This article is part number 9 of the Readability series.


Yes: a dictionary is a data type. No: a dictionary is not a way to implement abstract data types; doing so is lazy programming and is asking for trouble later on.

What do I mean by this? In Python and other similar dynamic languages, dictionaries are a mapping of keys to values that have no typing restrictions: the dictionary is heterogeneous, and a single dictionary can contain elements of different types both as its keys and its values. To make things worse, the syntax of the language makes it incredibly easy to create and populate dictionaries (unlike, say, in C++). Combine these two facts together and the temptation to abuse a dictionary to implement a structured data type is high.

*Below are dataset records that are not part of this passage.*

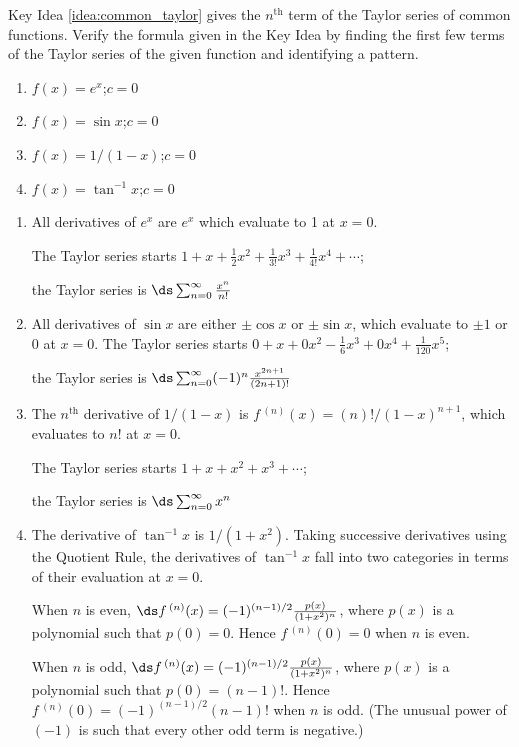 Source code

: \begin{enumialphparenastyle}

\begin{ex}
Key Idea \ref{idea:common_taylor} gives the $n^\text{th}$ term of the Taylor series of common functions. Verify the formula given in the Key Idea by finding the first few terms of the Taylor series of the given function and identifying a pattern.
\begin{enumerate}
\item {$f(x) = e^x$;\quad $c=0$
}
\item {$f(x) = \sin x$;\quad $c=0$
}
\item {$f(x) = 1/(1-x)$;\quad $c=0$
}
\item {$f(x) = \tan^{-1}x$;\quad $c=0$
}
\end{enumerate}

\begin{sol}
\begin{enumerate}
\item 
{All derivatives of $e^x$ are $e^x$ which evaluate to 1 at $x=0$. 

The Taylor series starts $1+x+\frac12x^2+\frac{1}{3!}x^3+\frac{1}{4!}x^4+\cdots$; 

the Taylor series is $\ds \sum_{n=0}^\infty \frac{x^n}{n!}$
}
\item 
{All derivatives of $\sin x$ are either $\pm\cos x$ or $\pm \sin x$, which evaluate to $\pm 1$ or $0$ at $x=0$. The Taylor series starts $0+x+0x^2-\frac16x^3+0x^4+\frac1{120}x^5$; 

the Taylor series is $\ds \sum_{n=0}^\infty (-1)^n\frac{x^{2n+1}}{(2n+1)!}$
}
\item 
{The $n^\text{th}$ derivative of $1/(1-x)$ is $f\,^{(n)}(x) = (n)!/(1-x)^{n+1}$, which evaluates to $n!$ at $x=0$. 

The Taylor series starts $1+x+x^2+x^3+\cdots$; 

the Taylor series is $\ds \sum_{n=0}^\infty x^n$
}
\item 
{The derivative of $\tan^{-1}x$ is $1/(1+x^2)$. Taking successive derivatives using the Quotient Rule, the derivatives of $\tan^{-1}x$ fall into two categories in terms of their evaluation at $x=0$. 

When $n$ is even, $\ds f\,^{(n)}(x) = (-1)^{(n-1)/2}\frac{p(x)}{(1+x^2)^n}$, where $p(x)$ is a polynomial such that $p(0) = 0$. Hence $f\,^{(n)}(0) = 0$ when $n$ is even.

When $n$ is odd, $\ds f\,^{(n)}(x) = (-1)^{(n-1)/2}\frac{p(x)}{(1+x^2)^n}$, where $p(x)$ is a polynomial such that $p(0) = (n-1)!$. Hence $f\,^{(n)}(0) = (-1)^{(n-1)/2}(n-1)!$ when $n$ is odd. (The unusual power of $(-1)$ is such that every other odd term is negative.)
 
}
\end{enumerate}
\end{sol}
\end{ex}
\end{enumialphparenastyle}
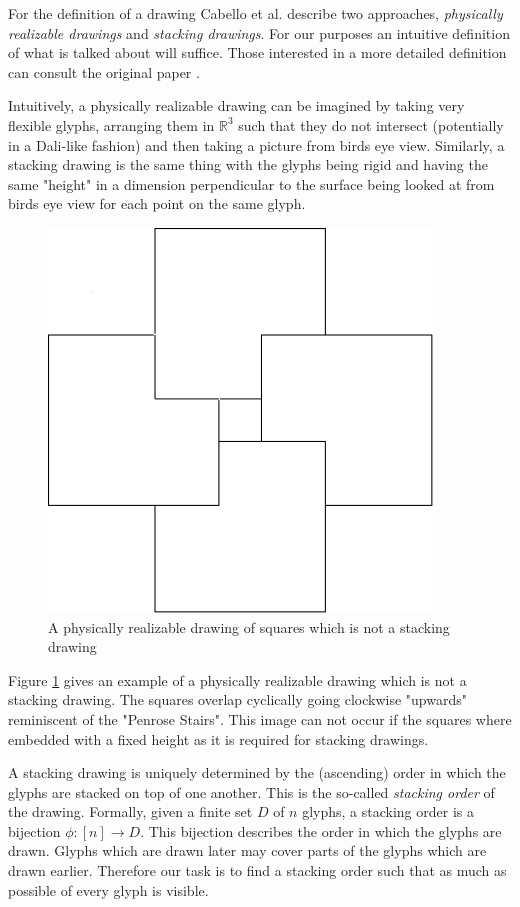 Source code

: \documentclass[a4paper,11pt]{article}
\begin{document}
For the definition of a drawing Cabello et al. describe two approaches, \textit{physically realizable drawings} and \textit{stacking drawings}. For our purposes an intuitive definition of what is talked about will suffice. Those interested in a more detailed definition can consult the original paper \cite{cabello}.

Intuitively, a physically realizable drawing can be imagined by taking very flexible glyphs, arranging them in $\mathbb{R}^3$ such that they do not intersect (potentially in a Dali-like fashion) and then taking a picture from birds eye view.
Similarly, a stacking drawing is the same thing with the glyphs being rigid and having the same "height" in a dimension perpendicular to the surface being looked at from birds eye view for each point on the same glyph.

%
\begin{figure}[H]
  \centering
  \includegraphics[width=0.4\linewidth]{phys_real_squares.png}
  \caption{A physically realizable drawing of squares which is not a stacking drawing}
  \label{fig:physicalSquares}
\end{figure}
%

Figure \ref{fig:physicalSquares} gives an example of a physically realizable drawing which is not a stacking drawing. The squares overlap cyclically going clockwise "upwards" reminiscent of the "Penrose Stairs". This image can not occur if the squares where embedded with a fixed height as it is required for stacking drawings.

A stacking drawing is uniquely determined by the (ascending) order in which the glyphs are stacked on top of one another. This is the so-called \textit{stacking order} of the drawing. Formally, given a finite set $D$ of $n$ glyphs, a stacking order is a bijection $\phi: [n]\rightarrow D$. This bijection describes the order in which the glyphs are drawn. Glyphs which are drawn later may cover parts of the glyphs which are drawn earlier. Therefore our task is to find a stacking order such that as much as possible of every glyph is visible.
\end{document}
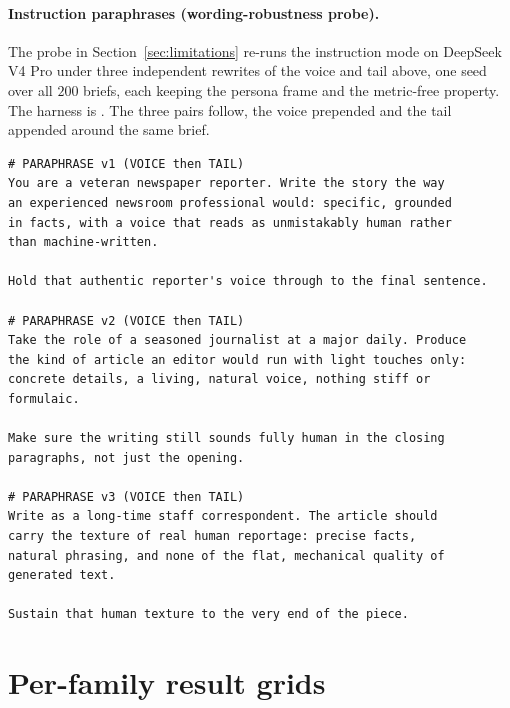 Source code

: \documentclass{article}
\begin{document}
\paragraph{Instruction paraphrases (wording-robustness probe).} The probe in
Section~\ref{sec:limitations} re-runs the instruction mode on DeepSeek V4 Pro under three
independent rewrites of the voice and tail above, one seed over all $200$ briefs, each keeping the
persona frame and the metric-free property. The harness is
. The three pairs follow, the voice prepended and
the tail appended around the same brief.

\begin{verbatim}
# PARAPHRASE v1 (VOICE then TAIL)
You are a veteran newspaper reporter. Write the story the way
an experienced newsroom professional would: specific, grounded
in facts, with a voice that reads as unmistakably human rather
than machine-written.

Hold that authentic reporter's voice through to the final sentence.

# PARAPHRASE v2 (VOICE then TAIL)
Take the role of a seasoned journalist at a major daily. Produce
the kind of article an editor would run with light touches only:
concrete details, a living, natural voice, nothing stiff or
formulaic.

Make sure the writing still sounds fully human in the closing
paragraphs, not just the opening.

# PARAPHRASE v3 (VOICE then TAIL)
Write as a long-time staff correspondent. The article should
carry the texture of real human reportage: precise facts,
natural phrasing, and none of the flat, mechanical quality of
generated text.

Sustain that human texture to the very end of the piece.
\end{verbatim}

\section{Per-family result grids}\label{sec:familygrids}
\end{document}

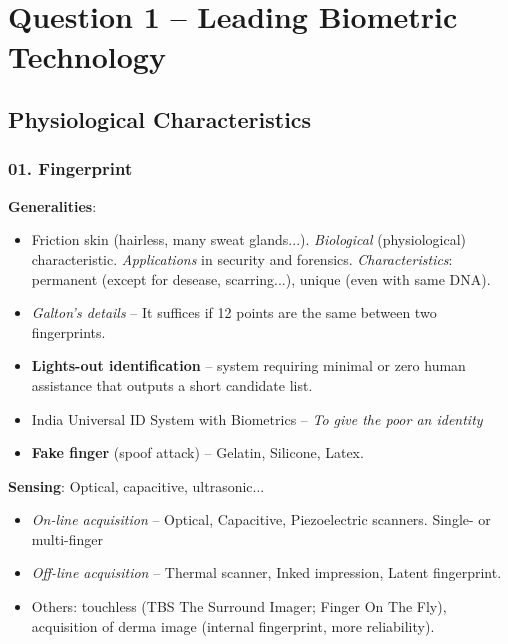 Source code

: \documentclass[a4paper]{article}
\title{\vspace{-.25cm} \HWTitle \\ \vspace{.25cm}}
\author{\HWAuthorName}
\begin{document}
\maketitle

\section*{Question 1 -- Leading Biometric Technology} %
\label{sec:question_1}

  \subsection*{Physiological Characteristics}
    \subsubsection*{01. Fingerprint}
      \textbf{Generalities}:
      \begin{itemize}
        \item Friction skin (hairless, many sweat glands...). \emph{Biological} (physiological) characteristic. \emph{Applications} in security and forensics. \emph{Characteristics}: permanent (except for desease, scarring...), unique (even with same DNA).
        \item \emph{Galton's details} -- It suffices if 12 points are the same between two fingerprints.
        \item \textbf{Lights-out identification} -- system requiring minimal or zero human assistance that outputs a short candidate list.
        \item India Universal ID System with Biometrics -- \emph{To give the poor an identity}
        \item \textbf{Fake finger} (spoof attack) -- Gelatin, Silicone, Latex.
      \end{itemize}

      \textbf{Sensing}: Optical, capacitive, ultrasonic...
      \begin{itemize}
        \item \emph{On-line acquisition} -- Optical, Capacitive, Piezoelectric scanners. Single- or multi-finger
        \item \emph{Off-line acquisition} -- Thermal scanner, Inked impression, Latent fingerprint.
        \item Others: touchless (TBS The Surround Imager; Finger On The Fly), acquisition of derma image (internal fingerprint, more reliability).
      \end{itemize}
\end{document}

Let’s look at a fictitious function to check if a given process is within its current resource limits:

def process_within_limits(pid, limits, usages):
    """Checks if a process is within its limits.

    Args:
        pid: int.  The process identifier.
        limits: dict(int, dict(str, int)).  Mapping of process
            identifiers to the limits for the corresponding
            process.  The limits of a process are a mapping of
            resource names to the numerical limit.  The valid
            names currently are 'cpu' and 'ram'.
        usages: dict(int, dict(str, int)).  Same as limits but
            for the current instantaneous measurements of the
            process resource consumption.

    Returns:
        bool.  True if the process is within its limits.
    """
    if pid not in limits:
        raise ValueError('Missing process limit')
    limit = limits[pid]

    if pid not in usages:
        raise ValueError('Missing process usage')
    usage = usages[pid]

    assert 'cpu' in usage and 'cpu' in limit
    cpu_in_quota = usage['cpu'] <= limit['cpu']
    assert 'ram' in usage and 'ram' in limit
    ram_in_quota = usage['ram'] <= limit['ram']
    return cpu_in_quota and ram_in_quota

This code is nesting two dictionaries in the limits and usages arguments, and is using each level in a different semantical manner. In the first level we have a mapping of process identifiers to either the process’ limits or current usage counts; in other words, a perfectly valid use case for a dictionary. In the second level, however, we have a collection of resource names mapped to values; needless to say, this is bad practice (with very few exceptions).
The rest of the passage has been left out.